Крейсер его величества «Улисс». К югу от Явы - Алистер Маклин
— Четверо? — нахмурился Файндхорн. — Но я думал...
— Их было пятеро, — признал Николсон. — Пятый — тяжелый случай. Какой-то Алекс, не знаю его фамилии. Он бесполезен. Он весь сплошной комок нервов. Я затащил его вместе с другими в буфетную. Все остальные на месте. Старый Фарнхолм не слишком хотел покидать каюту механика, но когда я сказал, что буфетная — единственный отсек в надстройке, в котором дверь не открывается наружу, а переборки металлические, а не деревянные, что две стальные плиты защищают сверху, а три — каждую из боковых сторон, то он мигом оказался там.
Файндхорн скривился:
— Таков наш храбрый вояка. Большая шишка — наш оплот, но только не тогда, когда начинают греметь орудия. Это оставляет неприятное впечатление, Джонни, и совершенно не соответствует его характеру. Подобные люди в этом мире отличаются одной особенностью: они не знают, что такое страх.
— Не знает этого и Фарнхолм, — убежденно сказал Николсон. — Я бы мог об этом крепко поспорить, но думаю, что он очень сильно чем-то обеспокоен. Очень, очень сильно. — Николсон покачал головой. — Странный старик, сэр. У него есть какая-то очень личная причина прятаться в убежище, но она не имеет ничего общего со спасением его собственной шкуры.
— Вероятно, вы правы, — пожал плечами Файндхорн, — однако вряд ли это имеет какое-либо значение. Во всяком случае, не сейчас. Ван Оффен с ним?
— В кают-компании. Он счел, что Сиран со своими приятелями может использовать это неподходящее время и создать суматоху. Пока он держит их под дулом пистолета, те ничего не предпримут. — Николсон еле заметно улыбнулся. — Ван Оффен производит на меня впечатление очень толкового и знающего джентльмена.
— Вы оставили Сирана и его людей в салоне? — Файндхорн поджал губы. — Эта каюта прямо для самоубийц. Она полностью открыта для штурмовых атак и не имеет ни одной металлической плиты для защиты.
Это был не столько вопрос, сколько утверждение. Файндхорн подтвердил его выжидательным взглядом, но Николсон только пожал плечами и отвернулся, осматривая северную часть горизонта, ярко освещенную лучами солнца. Взгляд его холодных голубых глаз наполнился безразличием.

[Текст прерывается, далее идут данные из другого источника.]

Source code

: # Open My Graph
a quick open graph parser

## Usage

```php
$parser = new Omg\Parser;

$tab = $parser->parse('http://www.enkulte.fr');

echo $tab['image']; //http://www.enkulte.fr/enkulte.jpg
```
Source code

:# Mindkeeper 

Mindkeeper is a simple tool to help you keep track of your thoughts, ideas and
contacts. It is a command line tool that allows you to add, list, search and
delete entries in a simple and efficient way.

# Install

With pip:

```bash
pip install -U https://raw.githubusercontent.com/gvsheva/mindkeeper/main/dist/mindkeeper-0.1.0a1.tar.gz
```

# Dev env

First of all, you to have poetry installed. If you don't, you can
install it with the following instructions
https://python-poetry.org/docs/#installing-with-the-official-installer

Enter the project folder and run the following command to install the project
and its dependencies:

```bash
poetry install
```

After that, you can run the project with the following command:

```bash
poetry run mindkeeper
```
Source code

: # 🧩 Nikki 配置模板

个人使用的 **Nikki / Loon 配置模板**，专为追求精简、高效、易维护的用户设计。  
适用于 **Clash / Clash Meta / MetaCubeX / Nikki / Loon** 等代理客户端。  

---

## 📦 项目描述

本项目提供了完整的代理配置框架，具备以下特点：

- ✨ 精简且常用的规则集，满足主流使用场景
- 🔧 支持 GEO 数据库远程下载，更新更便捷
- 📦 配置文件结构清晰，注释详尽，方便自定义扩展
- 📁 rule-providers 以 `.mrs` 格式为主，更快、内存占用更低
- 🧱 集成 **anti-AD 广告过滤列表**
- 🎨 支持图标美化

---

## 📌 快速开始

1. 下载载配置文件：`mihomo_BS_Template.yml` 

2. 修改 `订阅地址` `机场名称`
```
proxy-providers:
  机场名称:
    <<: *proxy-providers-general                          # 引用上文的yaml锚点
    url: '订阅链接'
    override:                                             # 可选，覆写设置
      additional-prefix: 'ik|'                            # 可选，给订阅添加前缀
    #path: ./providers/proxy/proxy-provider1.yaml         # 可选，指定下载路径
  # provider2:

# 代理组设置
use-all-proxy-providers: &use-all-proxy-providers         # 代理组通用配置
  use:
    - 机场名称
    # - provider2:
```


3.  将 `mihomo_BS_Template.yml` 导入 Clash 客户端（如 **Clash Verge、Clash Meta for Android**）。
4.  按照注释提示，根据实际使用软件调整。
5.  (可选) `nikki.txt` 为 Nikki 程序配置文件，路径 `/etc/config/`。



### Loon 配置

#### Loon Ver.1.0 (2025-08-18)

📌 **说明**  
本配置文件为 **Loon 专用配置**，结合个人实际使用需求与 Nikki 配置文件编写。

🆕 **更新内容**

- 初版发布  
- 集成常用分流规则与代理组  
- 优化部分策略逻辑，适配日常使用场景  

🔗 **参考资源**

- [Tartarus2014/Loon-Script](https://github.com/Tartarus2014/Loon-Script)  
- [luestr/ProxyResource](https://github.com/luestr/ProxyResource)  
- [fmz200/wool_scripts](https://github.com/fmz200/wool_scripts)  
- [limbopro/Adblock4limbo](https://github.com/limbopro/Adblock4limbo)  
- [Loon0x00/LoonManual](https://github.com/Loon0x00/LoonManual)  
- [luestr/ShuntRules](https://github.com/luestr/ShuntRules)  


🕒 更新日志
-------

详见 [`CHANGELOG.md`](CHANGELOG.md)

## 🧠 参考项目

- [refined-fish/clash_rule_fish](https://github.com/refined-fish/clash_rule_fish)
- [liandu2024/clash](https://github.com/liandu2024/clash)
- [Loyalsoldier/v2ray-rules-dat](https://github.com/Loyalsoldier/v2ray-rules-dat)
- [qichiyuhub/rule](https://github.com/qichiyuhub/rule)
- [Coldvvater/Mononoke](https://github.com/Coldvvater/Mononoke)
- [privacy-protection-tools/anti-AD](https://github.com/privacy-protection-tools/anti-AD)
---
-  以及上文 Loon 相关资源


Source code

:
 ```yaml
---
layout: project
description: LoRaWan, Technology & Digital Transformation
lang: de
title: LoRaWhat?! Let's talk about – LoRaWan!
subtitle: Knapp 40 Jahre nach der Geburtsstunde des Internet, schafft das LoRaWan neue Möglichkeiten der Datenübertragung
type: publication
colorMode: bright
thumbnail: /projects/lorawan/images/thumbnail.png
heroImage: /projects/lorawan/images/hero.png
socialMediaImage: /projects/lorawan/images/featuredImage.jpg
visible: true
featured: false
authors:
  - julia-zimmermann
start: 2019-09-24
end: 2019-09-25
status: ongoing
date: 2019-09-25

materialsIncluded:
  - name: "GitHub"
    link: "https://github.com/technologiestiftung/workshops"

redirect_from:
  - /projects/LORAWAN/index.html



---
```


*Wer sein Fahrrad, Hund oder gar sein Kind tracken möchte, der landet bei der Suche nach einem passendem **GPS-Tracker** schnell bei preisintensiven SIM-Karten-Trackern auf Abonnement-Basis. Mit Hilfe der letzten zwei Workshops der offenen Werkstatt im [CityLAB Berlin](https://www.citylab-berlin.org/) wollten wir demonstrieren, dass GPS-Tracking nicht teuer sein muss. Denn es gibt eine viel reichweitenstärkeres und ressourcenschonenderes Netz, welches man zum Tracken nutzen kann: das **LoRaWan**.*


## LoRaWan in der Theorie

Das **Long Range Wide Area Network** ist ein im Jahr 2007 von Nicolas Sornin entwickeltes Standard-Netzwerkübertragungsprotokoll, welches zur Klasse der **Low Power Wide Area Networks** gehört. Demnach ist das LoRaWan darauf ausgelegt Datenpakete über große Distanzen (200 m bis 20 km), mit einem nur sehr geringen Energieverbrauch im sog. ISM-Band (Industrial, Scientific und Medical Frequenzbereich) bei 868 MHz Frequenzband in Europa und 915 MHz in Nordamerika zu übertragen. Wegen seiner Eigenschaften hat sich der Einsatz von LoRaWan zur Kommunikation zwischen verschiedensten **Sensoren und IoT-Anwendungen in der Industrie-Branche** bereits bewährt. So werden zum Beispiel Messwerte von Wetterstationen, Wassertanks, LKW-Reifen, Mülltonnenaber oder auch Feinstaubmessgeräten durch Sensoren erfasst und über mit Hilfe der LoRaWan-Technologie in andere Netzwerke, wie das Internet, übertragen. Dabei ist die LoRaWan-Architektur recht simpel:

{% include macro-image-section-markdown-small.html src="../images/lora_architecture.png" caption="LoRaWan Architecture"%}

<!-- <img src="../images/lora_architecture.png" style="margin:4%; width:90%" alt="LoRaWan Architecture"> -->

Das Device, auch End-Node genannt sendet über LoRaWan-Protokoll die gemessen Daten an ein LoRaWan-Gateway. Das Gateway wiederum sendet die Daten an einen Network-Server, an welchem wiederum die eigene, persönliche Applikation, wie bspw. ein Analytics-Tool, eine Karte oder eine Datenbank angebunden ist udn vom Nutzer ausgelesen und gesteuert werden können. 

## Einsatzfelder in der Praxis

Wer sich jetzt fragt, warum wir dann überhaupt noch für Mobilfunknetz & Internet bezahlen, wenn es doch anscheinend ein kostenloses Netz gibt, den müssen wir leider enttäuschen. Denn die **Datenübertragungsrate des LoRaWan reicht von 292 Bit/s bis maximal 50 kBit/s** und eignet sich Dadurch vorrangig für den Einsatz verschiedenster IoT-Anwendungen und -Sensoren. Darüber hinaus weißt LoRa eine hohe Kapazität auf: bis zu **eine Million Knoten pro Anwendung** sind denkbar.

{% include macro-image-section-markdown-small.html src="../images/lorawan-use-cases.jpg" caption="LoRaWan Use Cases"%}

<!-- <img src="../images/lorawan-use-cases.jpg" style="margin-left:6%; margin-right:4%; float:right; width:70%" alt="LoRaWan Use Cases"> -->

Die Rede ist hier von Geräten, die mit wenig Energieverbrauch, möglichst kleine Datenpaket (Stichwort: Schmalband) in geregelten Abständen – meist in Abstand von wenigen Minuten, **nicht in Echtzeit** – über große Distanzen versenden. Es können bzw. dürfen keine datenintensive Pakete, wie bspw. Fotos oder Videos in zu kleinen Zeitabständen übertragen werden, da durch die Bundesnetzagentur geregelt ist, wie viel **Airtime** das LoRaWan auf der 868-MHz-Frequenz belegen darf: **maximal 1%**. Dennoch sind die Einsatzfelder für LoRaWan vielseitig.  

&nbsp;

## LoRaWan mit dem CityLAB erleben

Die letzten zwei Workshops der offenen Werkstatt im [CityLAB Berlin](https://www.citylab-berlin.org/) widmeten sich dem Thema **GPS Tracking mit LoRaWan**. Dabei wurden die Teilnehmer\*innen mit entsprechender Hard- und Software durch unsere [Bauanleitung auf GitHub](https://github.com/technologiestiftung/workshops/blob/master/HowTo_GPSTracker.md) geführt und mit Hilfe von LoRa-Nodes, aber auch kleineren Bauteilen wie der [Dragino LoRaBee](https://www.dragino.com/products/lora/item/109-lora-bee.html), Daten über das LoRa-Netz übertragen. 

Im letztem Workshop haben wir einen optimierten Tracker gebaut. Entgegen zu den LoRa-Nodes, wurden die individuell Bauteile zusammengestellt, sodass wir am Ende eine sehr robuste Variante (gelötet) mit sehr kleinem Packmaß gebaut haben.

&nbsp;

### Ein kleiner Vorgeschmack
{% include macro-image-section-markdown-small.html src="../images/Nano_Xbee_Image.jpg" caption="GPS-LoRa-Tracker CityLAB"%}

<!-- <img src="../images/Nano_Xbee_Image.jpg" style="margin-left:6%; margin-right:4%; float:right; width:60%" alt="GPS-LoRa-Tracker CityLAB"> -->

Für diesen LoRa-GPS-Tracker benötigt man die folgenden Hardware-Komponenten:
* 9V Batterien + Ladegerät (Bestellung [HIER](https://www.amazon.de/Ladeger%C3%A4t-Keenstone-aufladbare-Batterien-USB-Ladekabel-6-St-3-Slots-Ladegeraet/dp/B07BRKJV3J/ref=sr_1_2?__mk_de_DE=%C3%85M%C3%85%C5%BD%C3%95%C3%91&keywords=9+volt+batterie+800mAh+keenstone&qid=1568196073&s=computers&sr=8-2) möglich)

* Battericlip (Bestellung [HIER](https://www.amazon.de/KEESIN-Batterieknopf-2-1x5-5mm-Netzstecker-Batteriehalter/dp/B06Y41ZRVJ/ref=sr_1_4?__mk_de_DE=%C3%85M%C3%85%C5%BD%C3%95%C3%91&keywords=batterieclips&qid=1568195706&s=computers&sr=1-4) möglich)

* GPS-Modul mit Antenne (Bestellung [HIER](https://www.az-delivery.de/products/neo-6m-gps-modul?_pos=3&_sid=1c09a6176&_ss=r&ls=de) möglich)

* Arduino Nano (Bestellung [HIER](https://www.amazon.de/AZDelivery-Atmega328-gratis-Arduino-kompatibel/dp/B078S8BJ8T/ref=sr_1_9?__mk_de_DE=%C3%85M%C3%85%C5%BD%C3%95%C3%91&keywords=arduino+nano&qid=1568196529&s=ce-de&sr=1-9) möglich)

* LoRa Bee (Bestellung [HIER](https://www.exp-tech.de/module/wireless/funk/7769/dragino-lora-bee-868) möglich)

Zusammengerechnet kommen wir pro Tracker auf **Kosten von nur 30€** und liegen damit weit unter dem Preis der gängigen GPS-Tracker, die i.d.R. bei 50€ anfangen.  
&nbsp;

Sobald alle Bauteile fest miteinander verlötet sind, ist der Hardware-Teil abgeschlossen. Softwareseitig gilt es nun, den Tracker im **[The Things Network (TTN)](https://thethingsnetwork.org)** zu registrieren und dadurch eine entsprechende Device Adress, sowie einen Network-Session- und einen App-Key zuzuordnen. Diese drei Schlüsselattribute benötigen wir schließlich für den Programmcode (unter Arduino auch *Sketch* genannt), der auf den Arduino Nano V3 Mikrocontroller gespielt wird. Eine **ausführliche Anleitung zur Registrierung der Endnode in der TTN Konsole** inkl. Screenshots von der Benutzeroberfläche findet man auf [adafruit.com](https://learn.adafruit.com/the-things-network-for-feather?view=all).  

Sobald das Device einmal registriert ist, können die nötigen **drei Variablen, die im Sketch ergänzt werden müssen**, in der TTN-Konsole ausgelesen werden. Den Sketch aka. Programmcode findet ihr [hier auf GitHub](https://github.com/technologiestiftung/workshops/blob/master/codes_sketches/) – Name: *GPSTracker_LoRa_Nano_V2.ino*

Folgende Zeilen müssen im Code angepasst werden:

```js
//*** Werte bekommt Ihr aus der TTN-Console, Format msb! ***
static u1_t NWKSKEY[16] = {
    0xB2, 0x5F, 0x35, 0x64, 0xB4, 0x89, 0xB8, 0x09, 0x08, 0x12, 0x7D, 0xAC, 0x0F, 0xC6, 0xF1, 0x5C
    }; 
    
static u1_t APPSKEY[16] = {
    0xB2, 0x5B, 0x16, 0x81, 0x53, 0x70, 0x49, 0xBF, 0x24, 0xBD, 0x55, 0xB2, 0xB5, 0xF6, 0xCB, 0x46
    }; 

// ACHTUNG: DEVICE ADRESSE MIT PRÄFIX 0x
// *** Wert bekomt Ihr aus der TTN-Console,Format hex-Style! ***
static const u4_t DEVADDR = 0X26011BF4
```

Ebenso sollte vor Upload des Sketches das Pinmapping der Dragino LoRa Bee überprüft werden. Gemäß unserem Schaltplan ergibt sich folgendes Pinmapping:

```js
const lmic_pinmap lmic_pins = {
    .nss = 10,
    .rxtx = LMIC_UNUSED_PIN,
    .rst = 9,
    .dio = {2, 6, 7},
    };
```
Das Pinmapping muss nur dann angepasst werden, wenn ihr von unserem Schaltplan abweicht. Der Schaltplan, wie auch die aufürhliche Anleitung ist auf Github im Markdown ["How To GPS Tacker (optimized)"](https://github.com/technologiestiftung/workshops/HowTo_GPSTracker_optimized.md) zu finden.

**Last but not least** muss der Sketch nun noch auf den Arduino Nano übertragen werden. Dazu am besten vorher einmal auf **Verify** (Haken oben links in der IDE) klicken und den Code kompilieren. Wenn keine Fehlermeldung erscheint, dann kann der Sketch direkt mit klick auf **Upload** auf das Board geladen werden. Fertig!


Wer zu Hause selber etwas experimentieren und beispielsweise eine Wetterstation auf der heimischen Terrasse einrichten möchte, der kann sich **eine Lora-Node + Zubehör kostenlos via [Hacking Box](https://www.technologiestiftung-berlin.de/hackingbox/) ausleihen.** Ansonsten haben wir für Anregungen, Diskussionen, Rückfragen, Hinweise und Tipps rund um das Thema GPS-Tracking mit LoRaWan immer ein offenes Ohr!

Японцы вернулись в двадцать минут третьего в большом количестве. Было бы достаточно и трех-четырех самолетов. Но японцы послали пятьдесят. Они не делали никаких пробных заходов, не делали предварительно никакого высотного бомбометания — вытянутый вираж на северо-запад и массированная атака с солнечной стороны. Рассчитанная, тщательно спланированная атака пикирующих бомбардировщиков и истребителей «зеро», атака, в которой мастерство и точность выполнения плана были превзойдены лишь целеустремленной свирепостью и жестокостью. С того момента, как первый «зеро» спланировал на уровень палубы и пули его сдвоенного пулемета ударили по мостику, и до того момента, как последний торпедоносец набрал высоту, отвернув в сторону, чтобы спастись от взрыва своей собственной торпеды, прошло только три минуты. Но эти три минуты превратили «Вирому» из самого лучшего танкера англо-арабского флота, из двенадцати тысяч тонн безупречной стали со всеми винтовками, автоматами и пулеметами на палубе, ведущими огонь в слабой надежде оказать сопротивление нападавшему противнику, в разбитые, пылающие, покрытые клубами дыма обломки, где умолкло все оружие, замолчали все двигатели, а команда умирала или уже была мертва. Беспощадная и бесчеловечная резня имела лишь одно преимущество: немилосердная ярость атаки компенсировалась ее благословенной скоростью.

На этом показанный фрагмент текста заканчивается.